#### RECORDED DATA:
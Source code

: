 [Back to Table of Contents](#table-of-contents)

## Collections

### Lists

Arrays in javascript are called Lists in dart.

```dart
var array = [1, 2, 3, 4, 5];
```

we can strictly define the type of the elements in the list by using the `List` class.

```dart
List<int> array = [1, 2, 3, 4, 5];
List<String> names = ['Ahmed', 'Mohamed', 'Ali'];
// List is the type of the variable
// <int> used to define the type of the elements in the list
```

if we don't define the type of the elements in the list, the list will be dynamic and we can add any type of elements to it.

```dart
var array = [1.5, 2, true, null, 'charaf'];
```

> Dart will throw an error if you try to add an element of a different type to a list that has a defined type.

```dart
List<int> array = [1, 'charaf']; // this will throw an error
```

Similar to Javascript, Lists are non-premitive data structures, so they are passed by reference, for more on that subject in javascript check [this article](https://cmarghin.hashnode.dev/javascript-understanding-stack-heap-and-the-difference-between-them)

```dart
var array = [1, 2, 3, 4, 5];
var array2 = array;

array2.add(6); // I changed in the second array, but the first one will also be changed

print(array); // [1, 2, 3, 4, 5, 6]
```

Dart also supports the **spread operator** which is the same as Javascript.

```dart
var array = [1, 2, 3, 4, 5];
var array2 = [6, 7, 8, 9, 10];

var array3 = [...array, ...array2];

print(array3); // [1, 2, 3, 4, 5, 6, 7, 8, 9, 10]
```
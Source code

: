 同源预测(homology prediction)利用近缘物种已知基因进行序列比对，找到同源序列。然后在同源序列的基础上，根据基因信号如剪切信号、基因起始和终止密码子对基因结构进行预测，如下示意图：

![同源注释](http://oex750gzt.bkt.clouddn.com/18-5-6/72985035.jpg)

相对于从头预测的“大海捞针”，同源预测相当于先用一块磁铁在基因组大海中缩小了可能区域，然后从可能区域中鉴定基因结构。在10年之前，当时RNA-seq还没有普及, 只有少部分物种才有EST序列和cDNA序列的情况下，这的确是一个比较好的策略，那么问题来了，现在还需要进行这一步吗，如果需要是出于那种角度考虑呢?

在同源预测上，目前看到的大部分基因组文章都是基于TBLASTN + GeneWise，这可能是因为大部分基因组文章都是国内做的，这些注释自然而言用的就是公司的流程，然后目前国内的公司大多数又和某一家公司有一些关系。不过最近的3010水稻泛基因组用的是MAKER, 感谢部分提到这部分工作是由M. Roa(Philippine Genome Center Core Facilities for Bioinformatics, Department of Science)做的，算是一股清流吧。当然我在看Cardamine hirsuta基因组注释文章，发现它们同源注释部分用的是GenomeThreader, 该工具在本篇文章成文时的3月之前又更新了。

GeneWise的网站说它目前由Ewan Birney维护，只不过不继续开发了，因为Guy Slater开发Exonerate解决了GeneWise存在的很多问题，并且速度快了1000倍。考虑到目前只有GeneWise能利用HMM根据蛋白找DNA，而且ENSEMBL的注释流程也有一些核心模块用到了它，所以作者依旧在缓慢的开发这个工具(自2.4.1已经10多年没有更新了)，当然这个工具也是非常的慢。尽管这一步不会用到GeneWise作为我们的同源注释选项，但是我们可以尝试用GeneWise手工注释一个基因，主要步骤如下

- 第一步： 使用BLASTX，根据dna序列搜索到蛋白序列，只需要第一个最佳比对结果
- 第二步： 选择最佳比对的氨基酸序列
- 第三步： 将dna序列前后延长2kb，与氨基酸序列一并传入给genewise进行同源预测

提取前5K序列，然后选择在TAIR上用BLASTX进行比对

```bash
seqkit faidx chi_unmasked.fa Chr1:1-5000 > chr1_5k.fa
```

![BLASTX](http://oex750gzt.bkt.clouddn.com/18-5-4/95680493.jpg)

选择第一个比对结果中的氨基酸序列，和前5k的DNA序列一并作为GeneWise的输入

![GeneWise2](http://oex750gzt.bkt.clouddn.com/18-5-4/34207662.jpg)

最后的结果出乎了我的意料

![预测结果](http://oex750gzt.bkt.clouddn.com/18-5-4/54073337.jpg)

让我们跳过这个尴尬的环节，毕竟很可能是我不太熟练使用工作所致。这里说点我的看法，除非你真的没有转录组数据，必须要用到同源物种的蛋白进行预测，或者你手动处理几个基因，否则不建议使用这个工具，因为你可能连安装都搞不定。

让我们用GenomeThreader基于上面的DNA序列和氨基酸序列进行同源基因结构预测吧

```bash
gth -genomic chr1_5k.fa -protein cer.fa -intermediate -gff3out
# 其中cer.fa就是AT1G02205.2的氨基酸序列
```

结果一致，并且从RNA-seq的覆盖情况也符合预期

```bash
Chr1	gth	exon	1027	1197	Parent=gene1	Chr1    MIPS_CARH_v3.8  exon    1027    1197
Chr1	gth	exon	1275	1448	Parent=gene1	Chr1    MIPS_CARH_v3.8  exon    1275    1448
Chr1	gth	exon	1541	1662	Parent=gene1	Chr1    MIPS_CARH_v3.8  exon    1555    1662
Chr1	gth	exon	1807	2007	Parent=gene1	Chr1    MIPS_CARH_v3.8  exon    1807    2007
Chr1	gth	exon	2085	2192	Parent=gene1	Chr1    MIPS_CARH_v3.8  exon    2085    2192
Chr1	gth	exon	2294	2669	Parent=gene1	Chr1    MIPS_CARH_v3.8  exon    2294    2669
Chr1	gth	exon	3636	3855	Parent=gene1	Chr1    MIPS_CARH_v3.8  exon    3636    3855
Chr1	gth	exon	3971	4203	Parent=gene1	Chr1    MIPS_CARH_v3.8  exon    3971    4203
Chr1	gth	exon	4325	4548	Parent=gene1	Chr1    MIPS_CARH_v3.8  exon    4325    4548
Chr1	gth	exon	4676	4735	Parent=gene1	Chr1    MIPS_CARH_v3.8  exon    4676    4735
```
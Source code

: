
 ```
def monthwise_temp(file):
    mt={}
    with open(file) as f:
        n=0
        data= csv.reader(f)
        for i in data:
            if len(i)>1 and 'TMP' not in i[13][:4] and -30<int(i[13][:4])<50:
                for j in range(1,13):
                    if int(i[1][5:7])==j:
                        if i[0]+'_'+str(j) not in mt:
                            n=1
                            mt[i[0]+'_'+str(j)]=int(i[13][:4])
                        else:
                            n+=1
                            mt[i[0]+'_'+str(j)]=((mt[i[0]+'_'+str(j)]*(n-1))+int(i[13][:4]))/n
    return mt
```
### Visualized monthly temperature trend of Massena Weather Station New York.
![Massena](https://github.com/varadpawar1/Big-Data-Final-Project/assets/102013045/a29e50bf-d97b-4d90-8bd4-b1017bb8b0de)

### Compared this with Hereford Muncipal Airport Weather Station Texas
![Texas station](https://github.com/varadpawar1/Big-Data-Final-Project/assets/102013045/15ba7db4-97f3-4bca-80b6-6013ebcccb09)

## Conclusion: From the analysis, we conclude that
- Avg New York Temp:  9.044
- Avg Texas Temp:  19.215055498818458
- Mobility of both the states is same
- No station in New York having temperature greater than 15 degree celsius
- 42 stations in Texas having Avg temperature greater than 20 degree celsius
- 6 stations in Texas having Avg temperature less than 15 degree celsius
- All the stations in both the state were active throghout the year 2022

#### WHAT THE TASK ASKS:
Some lines in the material contain "same". Show all of them.

#### SOLUTION TO THIS TASK:
Dart also supports the **spread operator** which is the same as Javascript.
- Mobility of both the states is same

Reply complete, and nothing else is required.